A group of terrorists have taken 100 men as hostages and numbered them as hostage 1,2,3...,100. The terrorists tell them that each one of them is asked to enter a room (one at a time) where there are 100 boxes each containing a paper with one number in it (each number is placed to a random box and each box contains only one paper).

Once a hostage is asked to enter a room he chooses 50 boxes to be opened and if he finds his number on any of the papers he will be escorted to a waiting room. If however the hostage fails to find his number all of the hostages are brutally killed. If all of the hostages succeed in finding their own number they all will be spared.

After telling this the terrorists give some time for the men to consider for an optimal strategy to survive. Once they have agreed on their strategy all communication is forbidden.
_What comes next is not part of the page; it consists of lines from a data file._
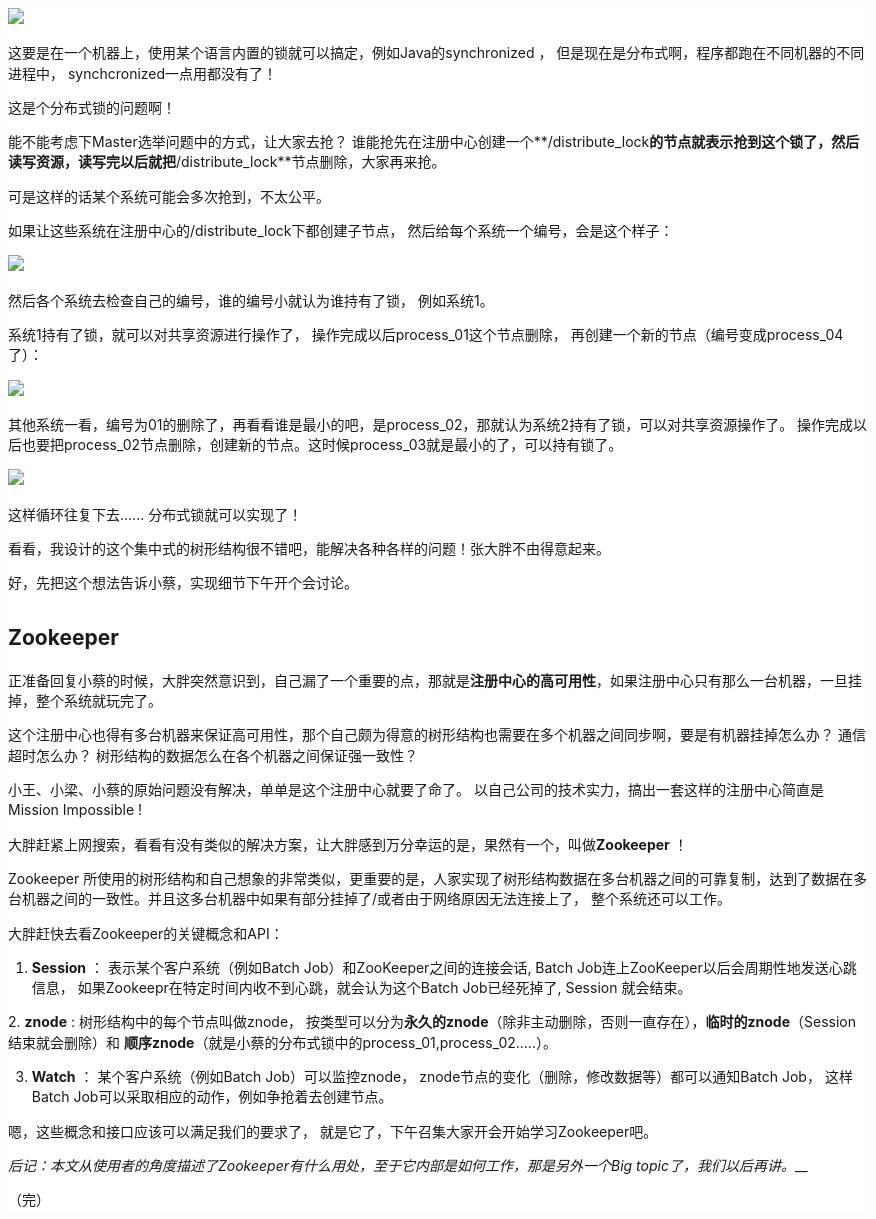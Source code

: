 ![](https://java-tutorial.oss-cn-shanghai.aliyuncs.com/20230407210101.png)

这要是在一个机器上，使用某个语言内置的锁就可以搞定，例如Java的synchronized ， 但是现在是分布式啊，程序都跑在不同机器的不同进程中， synchcronized一点用都没有了！

这是个分布式锁的问题啊！

能不能考虑下Master选举问题中的方式，让大家去抢？ 谁能抢先在注册中心创建一个**/distribute_lock**的节点就表示抢到这个锁了，然后读写资源，读写完以后就把**/distribute_lock**节点删除，大家再来抢。

可是这样的话某个系统可能会多次抢到，不太公平。

如果让这些系统在注册中心的/distribute_lock下都创建子节点， 然后给每个系统一个编号，会是这个样子：

![](https://java-tutorial.oss-cn-shanghai.aliyuncs.com/20230407210111.png)

然后各个系统去检查自己的编号，谁的编号小就认为谁持有了锁， 例如系统1。

系统1持有了锁，就可以对共享资源进行操作了， 操作完成以后process_01这个节点删除， 再创建一个新的节点（编号变成process_04了）：

![](https://java-tutorial.oss-cn-shanghai.aliyuncs.com/20230407210450.png)

其他系统一看，编号为01的删除了，再看看谁是最小的吧，是process_02，那就认为系统2持有了锁，可以对共享资源操作了。 操作完成以后也要把process_02节点删除，创建新的节点。这时候process_03就是最小的了，可以持有锁了。

![](https://java-tutorial.oss-cn-shanghai.aliyuncs.com/20230407210132.png)

这样循环往复下去...... 分布式锁就可以实现了！

看看，我设计的这个集中式的树形结构很不错吧，能解决各种各样的问题！张大胖不由得意起来。

好，先把这个想法告诉小蔡，实现细节下午开个会讨论。

## Zookeeper

正准备回复小蔡的时候，大胖突然意识到，自己漏了一个重要的点，那就是**注册中心的高可用性**，如果注册中心只有那么一台机器，一旦挂掉，整个系统就玩完了。

这个注册中心也得有多台机器来保证高可用性，那个自己颇为得意的树形结构也需要在多个机器之间同步啊，要是有机器挂掉怎么办？ 通信超时怎么办？ 树形结构的数据怎么在各个机器之间保证强一致性？

小王、小梁、小蔡的原始问题没有解决，单单是这个注册中心就要了命了。 以自己公司的技术实力，搞出一套这样的注册中心简直是Mission Impossible !

大胖赶紧上网搜索，看看有没有类似的解决方案，让大胖感到万分幸运的是，果然有一个，叫做**Zookeeper** ！

Zookeeper 所使用的树形结构和自己想象的非常类似，更重要的是，人家实现了树形结构数据在多台机器之间的可靠复制，达到了数据在多台机器之间的一致性。并且这多台机器中如果有部分挂掉了/或者由于网络原因无法连接上了， 整个系统还可以工作。

大胖赶快去看Zookeeper的关键概念和API：

1. **Session** ： 表示某个客户系统（例如Batch Job）和ZooKeeper之间的连接会话, Batch Job连上ZooKeeper以后会周期性地发送心跳信息， 如果Zookeepr在特定时间内收不到心跳，就会认为这个Batch Job已经死掉了, Session 就会结束。

2\. **znode** : 树形结构中的每个节点叫做znode， 按类型可以分为**永久的znode**（除非主动删除，否则一直存在），**临时的znode**（Session结束就会删除）和 **顺序znode**（就是小蔡的分布式锁中的process_01,process_02.....）。

3. **Watch** ： 某个客户系统（例如Batch Job）可以监控znode， znode节点的变化（删除，修改数据等）都可以通知Batch Job， 这样Batch Job可以采取相应的动作，例如争抢着去创建节点。

嗯，这些概念和接口应该可以满足我们的要求了， 就是它了，下午召集大家开会开始学习Zookeeper吧。

_后记：本文从使用者的角度描述了Zookeeper有什么用处，至于它内部是如何工作，那是另外一个Big topic了，我们以后再讲。___

（完）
If all of the hostages choose 50 boxes at random their probability of survival is kind of weak (.5^100). What kind of strategy should they use to survive at least with 30% probability?

(In reply to An idea without the math. by George)

I like this idea :) (I think actually you have to choose the 50 boxes at one time though)

I think the math would go as follows. Since there can only be at most one chain of size 51 or greater, we need only find the probability that you make 50 hops without returning to the original box.

Start with any number -- there is a 99/100 chance that won't lead you to the start. Then there are 99 numbers which you could be lead to. (You can't be lead back to any numbers you visited without going through the start first.) So there is a 98/99 chance the next number won't lead you to the start... and so on. Thus the probability equals 99/100*98/99*97/98*...*50/51 = 50/100, so the prisoners have a 1-50/100 = 50% chance of all prisoners coming out alive.

Posted by Gamer on 2007-01-29 15:20:37